● DATA EXTRACTS:
....................

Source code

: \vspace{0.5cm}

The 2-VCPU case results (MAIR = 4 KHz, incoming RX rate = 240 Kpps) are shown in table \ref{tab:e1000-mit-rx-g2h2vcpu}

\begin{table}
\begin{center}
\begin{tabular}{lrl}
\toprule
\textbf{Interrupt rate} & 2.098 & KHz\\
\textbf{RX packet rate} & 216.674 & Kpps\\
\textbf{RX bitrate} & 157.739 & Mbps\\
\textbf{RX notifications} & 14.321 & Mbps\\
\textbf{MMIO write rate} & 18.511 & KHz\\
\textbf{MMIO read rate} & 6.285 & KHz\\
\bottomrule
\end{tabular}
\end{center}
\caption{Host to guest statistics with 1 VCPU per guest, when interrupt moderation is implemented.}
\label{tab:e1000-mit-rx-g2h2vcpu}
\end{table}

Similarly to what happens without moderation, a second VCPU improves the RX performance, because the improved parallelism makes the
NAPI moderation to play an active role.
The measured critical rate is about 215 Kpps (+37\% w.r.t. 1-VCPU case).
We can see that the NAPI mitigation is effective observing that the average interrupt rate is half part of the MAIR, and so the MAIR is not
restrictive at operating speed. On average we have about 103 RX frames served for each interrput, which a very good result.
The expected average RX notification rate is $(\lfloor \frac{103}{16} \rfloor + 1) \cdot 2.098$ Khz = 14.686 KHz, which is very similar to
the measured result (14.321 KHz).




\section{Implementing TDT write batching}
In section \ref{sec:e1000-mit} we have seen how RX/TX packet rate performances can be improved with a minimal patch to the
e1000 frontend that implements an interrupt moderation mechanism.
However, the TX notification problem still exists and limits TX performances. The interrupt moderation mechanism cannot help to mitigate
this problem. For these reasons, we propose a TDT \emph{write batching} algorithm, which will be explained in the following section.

....................

● REQUIRED WORK: Begin with the line holding "216.674 & Kpps\\" and end with the last line of the material. Write out those lines exactly, and only those.

● EXERCISE RESPONSE:
\textbf{RX packet rate} & 216.674 & Kpps\\
\textbf{RX bitrate} & 157.739 & Mbps\\
\textbf{RX notifications} & 14.321 & Mbps\\
\textbf{MMIO write rate} & 18.511 & KHz\\
\textbf{MMIO read rate} & 6.285 & KHz\\
\bottomrule
\end{tabular}
\end{center}
\caption{Host to guest statistics with 1 VCPU per guest, when interrupt moderation is implemented.}
\label{tab:e1000-mit-rx-g2h2vcpu}
\end{table}

Similarly to what happens without moderation, a second VCPU improves the RX performance, because the improved parallelism makes the
NAPI moderation to play an active role.
The measured critical rate is about 215 Kpps (+37\% w.r.t. 1-VCPU case).
We can see that the NAPI mitigation is effective observing that the average interrupt rate is half part of the MAIR, and so the MAIR is not
restrictive at operating speed. On average we have about 103 RX frames served for each interrput, which a very good result.
The expected average RX notification rate is $(\lfloor \frac{103}{16} \rfloor + 1) \cdot 2.098$ Khz = 14.686 KHz, which is very similar to
the measured result (14.321 KHz).




\section{Implementing TDT write batching}
In section \ref{sec:e1000-mit} we have seen how RX/TX packet rate performances can be improved with a minimal patch to the
e1000 frontend that implements an interrupt moderation mechanism.
However, the TX notification problem still exists and limits TX performances. The interrupt moderation mechanism cannot help to mitigate
this problem. For these reasons, we propose a TDT \emph{write batching} algorithm, which will be explained in the following section.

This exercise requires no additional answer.